Hacı Ârif Bey

Türk sanat müziği bestekârlarımızdan Hacı Ârif Bey; hayâtı, besteleri, sitemde bulunan şarkılarının bütün bilgileri, sözleri, notaları ve video yorumları.

Hayâtı

Hacı Ârif Bey, 1831 yılı sonlarında, İstanbul’un, Eyüb Sultan semtinde dünyâya geldi. Asıl adı, Mehmed Ârif’dir. Mütevâzı bir âilenin çocuğuydu. Babası Ebûbekir Efendi, Eyüb Mahkemesi kâtiblerindendi.

Hacı Ârif Bey, daha çok küçük yaşlarda iken, sesinin güzelliği ve mûsikî kaabiliyeti ile, oturdukları semtte ün yapmış, mahalle mektebinde, ilâhîcibaşı seçilmişti.

Bu sıralarda, aynı semtte oturan gençlerden biri olan, geleceğin büyük Zekâî Dede‘sinden, şarkı ve ilâhîler öğreniyordu. Zekâî Dede, onu kendi hocası, yine bir başka Eyüb’lü, Mehmed Bey’e götürdü. Eyyûbî Mehmed Bey, küçük Ârif’i çok beğenerek, öğrenciliğe kabûl etti ve klâsik fasıllar meşk etmeye başladı.

Ârif Bey, yüksek kaabiliyeti ve olağanüstü hâfızası ile, çok çabuk öğreniyor, öğrendiklerini aslâ unutmuyordu. Bu arada, Eyyûbî Mehmed Bey tarafından, devrin en büyük mûsikî üstâdı, her iki hocasının da hocaları, Hammâmîzâde İsmâil Dede‘ ye götürülmüş, onun da iltifâtlarına mazhâr olmuştu.

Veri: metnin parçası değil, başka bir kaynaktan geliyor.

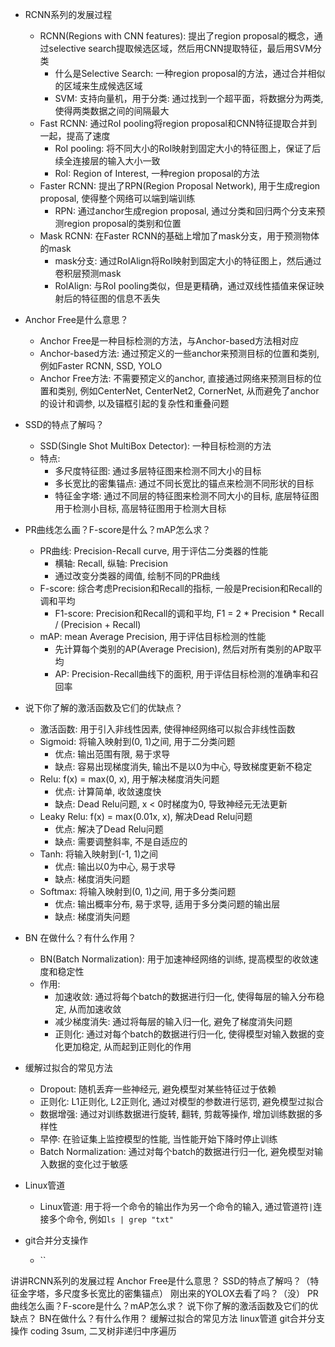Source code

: - RCNN系列的发展过程
  - RCNN(Regions with CNN features): 提出了region proposal的概念，通过selective search提取候选区域，然后用CNN提取特征，最后用SVM分类
    - 什么是Selective Search: 一种region proposal的方法，通过合并相似的区域来生成候选区域
    - SVM: 支持向量机，用于分类: 通过找到一个超平面，将数据分为两类, 使得两类数据之间的间隔最大
  - Fast RCNN: 通过RoI pooling将region proposal和CNN特征提取合并到一起，提高了速度
    - RoI pooling: 将不同大小的RoI映射到固定大小的特征图上，保证了后续全连接层的输入大小一致
    - RoI: Region of Interest, 一种region proposal的方法
  - Faster RCNN: 提出了RPN(Region Proposal Network), 用于生成region proposal, 使得整个网络可以端到端训练
    - RPN: 通过anchor生成region proposal, 通过分类和回归两个分支来预测region proposal的类别和位置
  - Mask RCNN: 在Faster RCNN的基础上增加了mask分支，用于预测物体的mask
    - mask分支: 通过RoIAlign将RoI映射到固定大小的特征图上，然后通过卷积层预测mask
    - RoIAlign: 与RoI pooling类似，但是更精确，通过双线性插值来保证映射后的特征图的信息不丢失

- Anchor Free是什么意思？
  - Anchor Free是一种目标检测的方法，与Anchor-based方法相对应
  - Anchor-based方法: 通过预定义的一些anchor来预测目标的位置和类别, 例如Faster RCNN, SSD, YOLO
  - Anchor Free方法: 不需要预定义的anchor, 直接通过网络来预测目标的位置和类别, 例如CenterNet, CenterNet2, CornerNet, 从而避免了anchor的设计和调参, 以及锚框引起的复杂性和重叠问题
- SSD的特点了解吗？
  - SSD(Single Shot MultiBox Detector): 一种目标检测的方法
  - 特点:
    - 多尺度特征图: 通过多层特征图来检测不同大小的目标
    - 多长宽比的密集锚点: 通过不同长宽比的锚点来检测不同形状的目标
    - 特征金字塔: 通过不同层的特征图来检测不同大小的目标, 底层特征图用于检测小目标, 高层特征图用于检测大目标
- PR曲线怎么画？F-score是什么？mAP怎么求？
  - PR曲线: Precision-Recall curve, 用于评估二分类器的性能
    - 横轴: Recall, 纵轴: Precision
    - 通过改变分类器的阈值, 绘制不同的PR曲线
  - F-score: 综合考虑Precision和Recall的指标, 一般是Precision和Recall的调和平均
    - F1-score: Precision和Recall的调和平均, F1 = 2 * Precision * Recall / (Precision + Recall)
  - mAP: mean Average Precision, 用于评估目标检测的性能
    - 先计算每个类别的AP(Average Precision), 然后对所有类别的AP取平均
    - AP: Precision-Recall曲线下的面积, 用于评估目标检测的准确率和召回率
- 说下你了解的激活函数及它们的优缺点？
  - 激活函数: 用于引入非线性因素, 使得神经网络可以拟合非线性函数
  - Sigmoid: 将输入映射到(0, 1)之间, 用于二分类问题
    - 优点: 输出范围有限, 易于求导
    - 缺点: 容易出现梯度消失, 输出不是以0为中心, 导致梯度更新不稳定
  - Relu: f(x) = max(0, x), 用于解决梯度消失问题
    - 优点: 计算简单, 收敛速度快
    - 缺点: Dead Relu问题, x < 0时梯度为0, 导致神经元无法更新
  - Leaky Relu: f(x) = max(0.01x, x), 解决Dead Relu问题
    - 优点: 解决了Dead Relu问题
    - 缺点: 需要调整斜率, 不是自适应的
  - Tanh: 将输入映射到(-1, 1)之间
    - 优点: 输出以0为中心, 易于求导
    - 缺点: 梯度消失问题
  - Softmax: 将输入映射到(0, 1)之间, 用于多分类问题
    - 优点: 输出概率分布, 易于求导, 适用于多分类问题的输出层
    - 缺点: 梯度消失问题
- BN 在做什么？有什么作用？
  - BN(Batch Normalization): 用于加速神经网络的训练, 提高模型的收敛速度和稳定性
  - 作用:
    - 加速收敛: 通过将每个batch的数据进行归一化, 使得每层的输入分布稳定, 从而加速收敛
    - 减少梯度消失: 通过将每层的输入归一化, 避免了梯度消失问题
    - 正则化: 通过对每个batch的数据进行归一化, 使得模型对输入数据的变化更加稳定, 从而起到正则化的作用
- 缓解过拟合的常见方法
  - Dropout: 随机丢弃一些神经元, 避免模型对某些特征过于依赖
  - 正则化: L1正则化, L2正则化, 通过对模型的参数进行惩罚, 避免模型过拟合
  - 数据增强: 通过对训练数据进行旋转, 翻转, 剪裁等操作, 增加训练数据的多样性
  - 早停: 在验证集上监控模型的性能, 当性能开始下降时停止训练
  - Batch Normalization: 通过对每个batch的数据进行归一化, 避免模型对输入数据的变化过于敏感
- Linux管道
  - Linux管道: 用于将一个命令的输出作为另一个命令的输入, 通过管道符`|`连接多个命令, 例如`ls | grep "txt"`
- git合并分支操作
  - ``

讲讲RCNN系列的发展过程
Anchor Free是什么意思？
SSD的特点了解吗？（特征金字塔，多尺度多长宽比的密集锚点）
刚出来的YOLOX去看了吗？（没）
PR曲线怎么画？F-score是什么？mAP怎么求？
说下你了解的激活函数及它们的优缺点？
BN在做什么？有什么作用？
缓解过拟合的常见方法
linux管道
git合并分支操作
coding 3sum, 二叉树非递归中序遍历
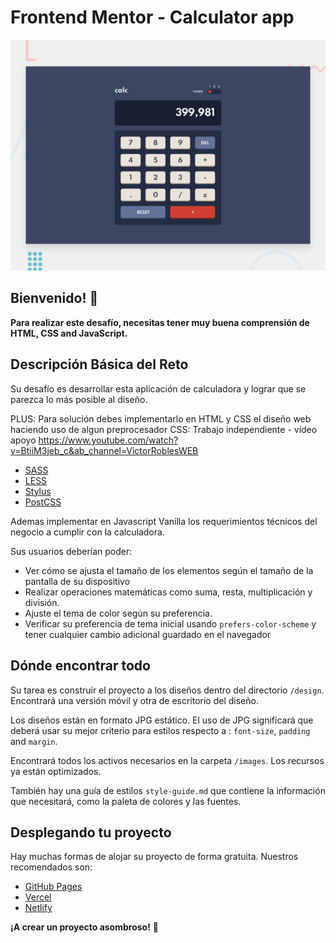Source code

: # Frontend Mentor - Calculator app

![Vista previa del reto calculator app](./design/desktop-preview.jpg)

## Bienvenido! 👋

**Para realizar este desafío, necesitas tener muy buena comprensión de HTML, CSS and JavaScript.**

## Descripción Básica del Reto

Su desafío es desarrollar esta aplicación de calculadora y lograr que se parezca lo más posible al diseño.

PLUS: Para solución debes implementarlo en HTML y CSS el diseño web haciendo uso de algun preprocesador CSS:
Trabajo independiente - vídeo apoyo https://www.youtube.com/watch?v=BtiiM3jeb_c&ab_channel=VictorRoblesWEB

- [SASS](https://sass-lang.com/)
- [LESS](https://lesscss.org/)
- [Stylus](https://stylus-lang.com/)
- [PostCSS](https://postcss.org/)

Ademas implementar en Javascript Vanilla los requerimientos técnicos del negocio a cumplir con la calculadora.

Sus usuarios deberían poder:

- Ver cómo se ajusta el tamaño de los elementos según el tamaño de la pantalla de su dispositivo
- Realizar operaciones matemáticas como suma, resta, multiplicación y división.
- Ajuste el tema de color según su preferencia.
- Verificar su preferencia de tema inicial usando `prefers-color-scheme` y tener cualquier cambio adicional guardado en el navegador


## Dónde encontrar todo

Su tarea es construir el proyecto a los diseños dentro del directorio `/design`. Encontrará una versión móvil y otra de escritorio del diseño.

Los diseños están en formato JPG estático. El uso de JPG significará que deberá usar su mejor criterio para estilos respecto a : `font-size`, `padding` and `margin`. 

Encontrará todos los activos necesarios en la carpeta `/images`. Los recursos ya están optimizados.

También hay una guía de estilos `style-guide.md` que contiene la información que necesitará, como la paleta de colores y las fuentes.


## Desplegando tu proyecto

Hay muchas formas de alojar su proyecto de forma gratuita. Nuestros recomendados son:

- [GitHub Pages](https://pages.github.com/)
- [Vercel](https://vercel.com/)
- [Netlify](https://www.netlify.com/)


**¡A crear un proyecto asombroso!** 🚀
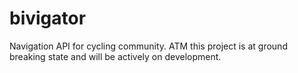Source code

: # bivigator
Navigation API for cycling community. ATM this project is at ground breaking state and will be actively on development.
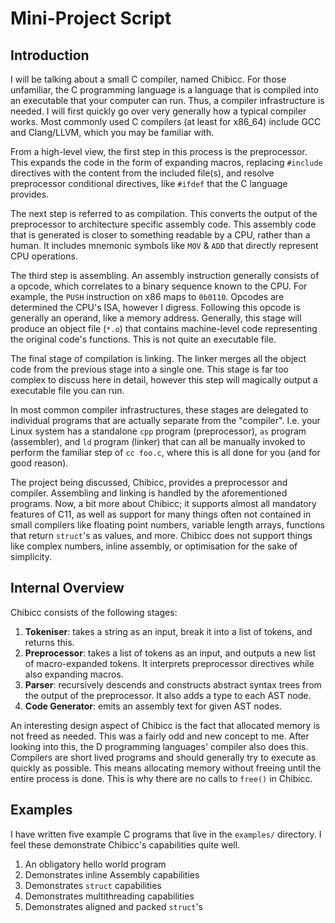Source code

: # Mini-Project Script

## Introduction
I will be talking about a small C compiler, named Chibicc.
For those unfamiliar, the C programming language is a language that is
compiled into an executable that your computer can run. Thus, a
compiler infrastructure is needed. I will first quickly go over very
generally how a typical compiler works. Most commonly used C compilers
(at least for x86_64) include GCC and Clang/LLVM, which you may be
familiar with.

From a high-level view, the first step in this process is the
preprocessor. This expands the code in the form of expanding macros,
replacing `#include` directives with the content from the included
file(s), and resolve preprocessor conditional directives, like `#ifdef`
that the C language provides.

The next step is referred to as compilation. This converts the output
of the preprocessor to architecture specific assembly code. This
assembly code that is generated is closer to something readable by a
CPU, rather than a human. It includes mnemonic symbols like `MOV` &
`ADD` that directly represent CPU operations.

The third step is assembling. An assembly instruction generally
consists of a opcode, which correlates to a binary sequence known to
the CPU. For example, the `PUSH` instruction on x86 maps to `0b0110`.
Opcodes are determined the CPU's ISA, however I digress. Following this
opcode is generally an operand, like a memory address. Generally, this
stage will produce an object file (`*.o`) that contains machine-level
code representing the original code's functions. This is not quite an
executable file.

The final stage of compilation is linking. The linker merges all the
object code from the previous stage into a single one. This stage is
far too complex to discuss here in detail, however this step will
magically output a executable file you can run.

In most common compiler infrastructures, these stages are delegated to
individual programs that are actually separate from the "compiler".
I.e. your Linux system has a standalone `cpp` program (preprocessor),
`as` program (assembler), and `ld` program (linker) that can all be
manually invoked to perform the familiar step of `cc foo.c`, where
this is all done for you (and for good reason).

The project being discussed, Chibicc, provides a preprocessor and
compiler. Assembling and linking is handled by the aforementioned
programs. Now, a bit more about Chibicc; it supports almost all
mandatory features of C11, as well as support for many things often not
contained in small compilers like floating point numbers, variable
length arrays, functions that return `struct`'s as values, and more.
Chibicc does not support things like complex numbers, inline assembly,
or optimisation for the sake of simplicity.

## Internal Overview
Chibicc consists of the following stages:

1. **Tokeniser**: takes a string as an input, break it into a list of
tokens, and returns this.
2. **Preprocessor**: takes a list of tokens as an input, and outputs a
new list of macro-expanded tokens. It interprets preprocessor
directives while also expanding macros.
3. **Parser**: recursively descends and constructs abstract syntax
trees from the output of the preprocessor. It also adds a type to each
AST node.
4. **Code Generator**: emits an assembly text for given AST nodes.

An interesting design aspect of Chibicc is the fact that allocated
memory is not freed as needed. This was a fairly odd and new concept
to me. After looking into this, the D programming languages' compiler
also does this. Compilers are short lived programs and should generally
try to execute as quickly as possible. This means allocating memory
without freeing until the entire process is done. This is why there are
no calls to `free()` in Chibicc.

## Examples
I have written five example C programs that live in the `examples/`
directory. I feel these demonstrate Chibicc's capabilities quite well.
1. An obligatory hello world program
2. Demonstrates inline Assembly capabilities
3. Demonstrates `struct` capabilities
4. Demonstrates multithreading capabilities
5. Demonstrates aligned and packed `struct`'s
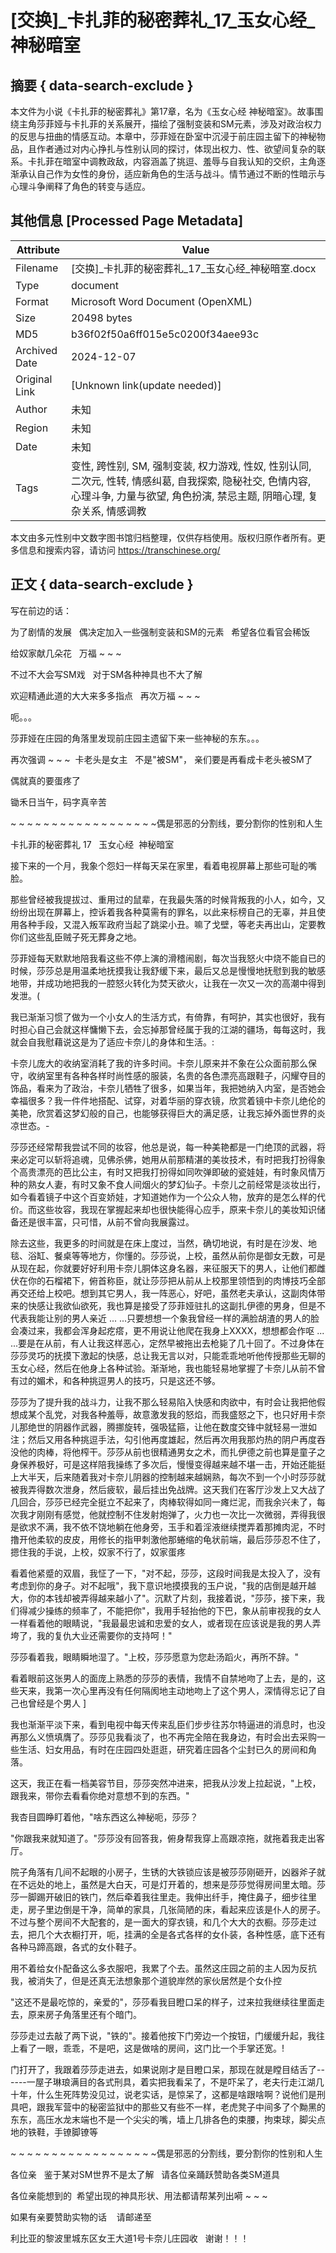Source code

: # [交换]_卡扎菲的秘密葬礼_17_玉女心经_神秘暗室



## 摘要  { data-search-exclude }

<!-- tcd_abstract -->
本文件为小说《卡扎菲的秘密葬礼》第17章，名为《玉女心经 神秘暗室》。故事围绕主角莎菲娅与卡扎菲的关系展开，描绘了强制变装和SM元素，涉及对政治权力的反思与扭曲的情感互动。本章中，莎菲娅在卧室中沉浸于前庄园主留下的神秘物品，且作者通过对内心挣扎与性别认同的探讨，体现出权力、性、欲望间复杂的联系。卡扎菲在暗室中调教政敌，内容涵盖了挑逗、羞辱与自我认知的交织，主角逐渐承认自己作为女性的身份，适应新角色的生活与战斗。情节通过不断的性暗示与心理斗争阐释了角色的转变与适应。

<!-- tcd_abstract_end -->

## 其他信息 [Processed Page Metadata]

| Attribute       | Value                                  |
|-----------------|----------------------------------------|
| Filename        | [交换]_卡扎菲的秘密葬礼_17_玉女心经_神秘暗室.docx                             |
| Type            | document                                 |
| Format          | Microsoft Word Document (OpenXML)                               |
| Size            | 20498 bytes                           |
| MD5             | b36f02f50a6ff015e5c0200f34aee93c                                  |
| Archived Date   | 2024-12-07                             |
| Original Link   | [Unknown link(update needed)]                         |
| Author          | 未知                               |
| Region          | 未知                               |
| Date            | 未知                                 |
| Tags            | 变性, 跨性别, SM, 强制变装, 权力游戏, 性奴, 性别认同, 二次元, 性转, 情感纠葛, 自我探索, 隐秘社交, 色情内容, 心理斗争, 力量与欲望, 角色扮演, 禁忌主题, 阴暗心理, 复杂关系, 情感调教                                 |

本文由多元性别中文数字图书馆归档整理，仅供存档使用。版权归原作者所有。更多信息和搜索内容，请访问 <https://transchinese.org/>


## 正文 { data-search-exclude }

<!-- tcd_main_text -->
写在前边的话：

为了剧情的发展   偶决定加入一些强制变装和SM的元素   希望各位看官会稀饭

给奴家献几朵花   万福 ~ ~ ~

不过不大会写SM戏   对于SM各种神具也不大了解

欢迎精通此道的大大来多多指点   再次万福 ~ ~ ~

呃。。。

莎菲娅在庄园的角落里发现前庄园主遗留下来一些神秘的东东。。。

再次强调 ~ ~ ~  卡老头是女主   不是"被SM"， 亲们要是再看成卡老头被SM了

偶就真的要蛋疼了

锄禾日当午，码字真辛苦

 ~ ~ ~ ~ ~ ~ ~ ~ ~ ~ ~ ~ ~ ~ ~ ~ ~ ~偶是邪恶的分割线，要分割你的性别和人生

卡扎菲的秘密葬礼 17   玉女心经  神秘暗室

接下来的一个月，我象个怨妇一样每天呆在家里，看着电视屏幕上那些可耻的嘴脸。

那些曾经被我提拔过、重用过的鼠辈，在我最失落的时候背叛我的小人，如今，又纷纷出现在屏幕上，控诉着我各种莫需有的罪名，以此来标榜自己的无辜，并且使用各种手段，又混入叛军政府当起了跳梁小丑。嘛了戈壁，等老夫再出山，定要教你们这些乱臣贼子死无葬身之地。

莎菲娅每天默默地陪我看这些不停上演的滑稽闹剧，每次当我怒火中烧不能自已的时候，莎莎总是用温柔地抚摸我让我舒缓下来，最后又总是慢慢地抚慰到我的敏感地带，并成功地把我的一腔怒火转化为焚天欲火，让我在一次又一次的高潮中得到发泄。(

我已渐渐习惯了做为一个小女人的生活方式，有倚靠，有呵护，其实也很好，我有时担心自己会就这样慵懒下去，会忘掉那曾经属于我的江湖的疆场，每每这时，我就会自我慰藉说这是为了适应卡奈儿的身体和生活。:

卡奈儿庞大的收纳室消耗了我的许多时间。卡奈儿原来并不象在公众面前那么保守，收纳室里有各种各样时尚性感的服装，名贵的各色漂亮高跟鞋子，闪耀夺目的饰品，看来为了政治，卡奈儿牺牲了很多，如果当年，我把她纳入内室，是否她会幸福很多？我一件件地搭配、试穿，对着华丽的穿衣镜，欣赏着镜中卡奈儿绝伦的美艳，欣赏着这梦幻般的自己，也能够获得巨大的满足感，让我忘掉外面世界的炎凉世态。-

莎莎还经常帮我尝试不同的妆容，他总是说，每一种美艳都是一门绝顶的武器，将来必定可以斩将追魂，见佛杀佛，她用从前那精湛的美妆技术，有时把我打扮得象个高贵漂亮的芭比公主，有时又把我打扮得如同吹弹即破的瓷娃娃，有时象风情万种的熟女人妻，有时又象不食人间烟火的梦幻仙子。卡奈儿之前经常是淡妆出行，如今看着镜子中这个百变娇娃，才知道她作为一个公众人物，放弃的是怎么样的代价。而这些妆容，我现在掌握起来却也很快能得心应手，原来卡奈儿的美妆知识储备还是很丰富，只可惜，从前不曾向我展露过。

除去这些，我更多的时间就是在床上度过，当然，确切地说，有时是在沙发、地毯、浴缸、餐桌等等地方，你懂的。莎莎说，上校，虽然从前你是御女无数，可是从现在起，你就要好好利用卡奈儿胴体这身名器，来征服天下的男人，让他们都雌伏在你的石榴裙下，俯首称臣，就让莎莎把从前从上校那里领悟到的肉博技巧全部再交还给上校吧。想到其它男人，我一阵恶心，好吧，虽然老夫承认，这副肉体带来的快感让我欲仙欲死，我也算是接受了莎菲娅驻扎的这副扎伊德的男身，但是不代表我能让别的男人亲近 ... ...只要想想一个象我曾经一样的满脸胡渣的男人的脸会凑过来，我都会浑身起疙瘩，更不用说让他爬在我身上XXXX，想想都会作呕 ... ...要是在从前，有人让我这样恶心，定然早被拖出去枪毙了几十回了。不过身体在莎莎灵巧的抚摸下激起的快感，总让我无言以对，只能乖乖地听他传授那些无聊的玉女心经，然后在他身上各种试验。渐渐地，我也能轻易地掌握了卡奈儿从前不曾有过的媚术，和各种挑逗男人的技巧，只是这还不够。

莎莎为了提升我的战斗力，让我不那么轻易陷入快感和肉欲中，有时会让我把他假想成某个乱党，对我各种羞辱，故意激发我的怒焰，而我盛怒之下，也只好用卡奈儿那绝世的阴器作武器，腾挪旋转，强吸猛箍，让他在数度交锋中就轻易一泄如注；然后又用各种挑逗手法，勾引他再度雄起，然后再次用我那灼热的阴户再度吞没他的肉棒，将他榨干。莎莎从前也很精通男女之术，而扎伊德之前也算是童子之身保养极好，可是这样陪我操练了多次后，慢慢变得越来越不堪一击，开始还能挺上大半天，后来随着我对卡奈儿阴器的控制越来越娴熟，每次不到一个小时莎莎就被我弄得数次泄身，然后疲软，最后挂出免战牌。这天我们在客厅沙发上又大战了几回合，莎莎已经完全挺立不起来了，肉棒软得如同一瘫烂泥，而我余兴未了，每次我才刚刚有感觉，他就控制不住发射炮弹了，火力也一次比一次微弱，弄得我很是欲求不满，我不依不饶地躺在他身旁，玉手和着淫液继续搅弄着那摊肉泥，不时撸开他柔软的皮皮，用修长的指甲刺激他那蜷缩的龟状前端，最后莎莎忍不住了，摁住我的手说，上校，奴家不行了，奴家蛋疼

看着他紧蹙的双眉，我怔了一下，"对不起，莎莎，这段时间我是太投入了，没有考虑到你的身子。对不起哦"，我下意识地摸摸我的玉户说，"我的店倒是越开越大，你的本钱却被弄得越来越小了"。沉默了片刻，我接着说，"莎莎，接下来，我们得减少操练的频率了，不能把你"，我用手轻抬他的下巴，象从前审视我的女人一样看着他的眼睛说，"我最最忠诚和忠爱的女人，或者现在应该说是我的男人弄垮了，我的复仇大业还需要你的支持呵！"

莎莎看着我，眼睛瞬地湿了。"上校，莎莎愿意为您赴汤蹈火，再所不辞。"

看着眼前这张男人的面庞上熟悉的莎莎的表情，我情不自禁地吻了上去，是的，这些天来，我第一次心里再没有任何隔阂地主动地吻上了这个男人，深情得忘记了自己也曾经是个男人 ]

我也渐渐平淡下来，看到电视中每天传来乱臣们步步往苏尔特逼进的消息时，也没再那么义愤填膺了。莎莎见我看淡了，也不再完全陪在我身边，有时会出去采购一些生活、妇女用品，有时在庄园四处逛逛，研究着庄园各个尘封已久的房间和角落。

这天，我正在看一档美容节目，莎莎突然冲进来，把我从沙发上拉起说，"上校，跟我来，带你去看看你绝对意想不到的东西。"

我杏目圆睁盯着他，"啥东西这么神秘呃，莎莎？

"你跟我来就知道了。"莎莎没有回答我，俯身帮我穿上高跟凉拖，就拖着我走出客厅。

院子角落有几间不起眼的小房子，生锈的大铁锁应该是被莎莎刚砸开，凶器斧子就在不远处的地上，虽然是大白天，可是灯开着的，想来是莎莎觉得房间里太暗。莎莎一脚踢开破旧的铁门，然后牵着我往里走。我伸出纤手，掩住鼻子，细步往里走，房子里边倒是干净，简单的家具，几张简陋的床，看起来应该是仆人的房子。不过与整个房间不大配套的，是一面大的穿衣镜，和几个大大的衣橱。莎莎走过去，把几个大衣橱打开，呃，挂满的全是各式各样的女仆装，各种性感，底下还有各种马蹄高跟，各式的女仆鞋子。

用不着给女仆配备这么多衣服吧，我累了个去。虽然这庄园之前的主人因为反抗我，被消失了，但是还真无法想象那个道貌岸然的家伙居然是个女仆控

"这还不是最吃惊的，亲爱的"，莎莎看我目瞪口呆的样子，过来拉我继续往里面走去，原来房子角落里还有个暗门。

莎莎走过去敲了两下说，"铁的"。接着他按下门旁边一个按钮，门缓缓升起，我往上看了一眼，乖乖，不是吧，这是做啥的房间，这门比一个手掌还宽。!

门打开了，我跟着莎莎走进去，如果说刚才是目瞪口呆，那现在就是瞠目结舌了------一屋子琳琅满目的各式刑具，着实把我看呆了，不是吓呆了，老夫行走江湖几十年，什么生死阵势没见过，说老实话，是惊呆了，这都是啥跟啥啊？说他们是刑具吧，跟我军营中的秘密监狱中的那些又有些不一样，老虎凳子中间多了个黝黑的东东，高压水龙末端也不是一个尖尖的嘴，墙上几排各色的束腰，拘束球，脚尖点地的铁鞋，手镣脚镣等

 ~ ~ ~ ~ ~ ~ ~ ~ ~ ~ ~ ~ ~ ~ ~ ~ ~ ~偶是邪恶的分割线，要分割你的性别和人生

各位亲   鉴于某对SM世界不是太了解   请各位亲踊跃赞助各类SM道具

各位亲能想到的  希望出现的神具形状、用法都请帮某列出嗬 ~ ~ ~

如果有亲要赞助实物的话    请邮递至

利比亚的黎波里城东区女王大道1号卡奈儿庄园收   谢谢！！！
<!-- tcd_main_text_end -->

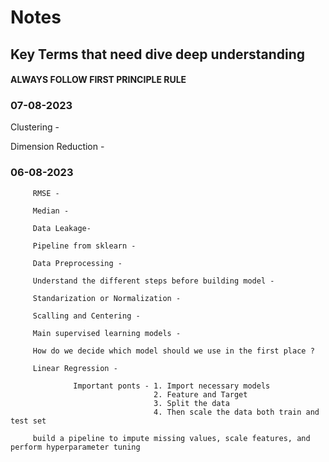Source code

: # Notes
## Key Terms that need dive deep understanding

#### ALWAYS FOLLOW FIRST PRINCIPLE RULE

### 07-08-2023

Clustering -

Dimension Reduction -


### 06-08-2023

         RMSE -
        
         Median -
         
         Data Leakage-
         
         Pipeline from sklearn -
         
         Data Preprocessing -
         
         Understand the different steps before building model -
         
         Standarization or Normalization -
         
         Scalling and Centering -
         
         Main supervised learning models -
         
         How do we decide which model should we use in the first place ?
         
         Linear Regression -
         
                  Important ponts - 1. Import necessary models
                                    2. Feature and Target
                                    3. Split the data
                                    4. Then scale the data both train and test set
         
         build a pipeline to impute missing values, scale features, and perform hyperparameter tuning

Eyyûbî Mehmed Bey, Ârif Bey’le çok ilgileniyordu. Henüz 13 yaşında iken onu, Bâb-ı Seraskerî, yani, devrin Savunma Bakanlığı’nın bir dâiresinde kâtibliğe aldırmış; bir yandan memûriyetine devâm ederken, diğer yandan, Müzika-i Hümâyûn’a öğrenci olarak devâmını sağlamıştı.

Hacı Ârif Bey, Müzika-i Hümâyûn’a girmekle, hem Hâşim Bey‘den istifâde etmek imkânı bulmuş, hem de, saraya ilk adımını atmış oldu. Çok geçmeden, sesinin güzelliğini haber alan Sultan Abdülmecîd, onu huzûra dâvet etti.

Olağanüstü güzel sesi, güzel yüzü, kıvrak zekâsı, terbiye ve nezâketi ile, pâdişahı etkilemişti. Sultan, onun hemen ”mâbeynci” olarak, saraya alınmasını emretti.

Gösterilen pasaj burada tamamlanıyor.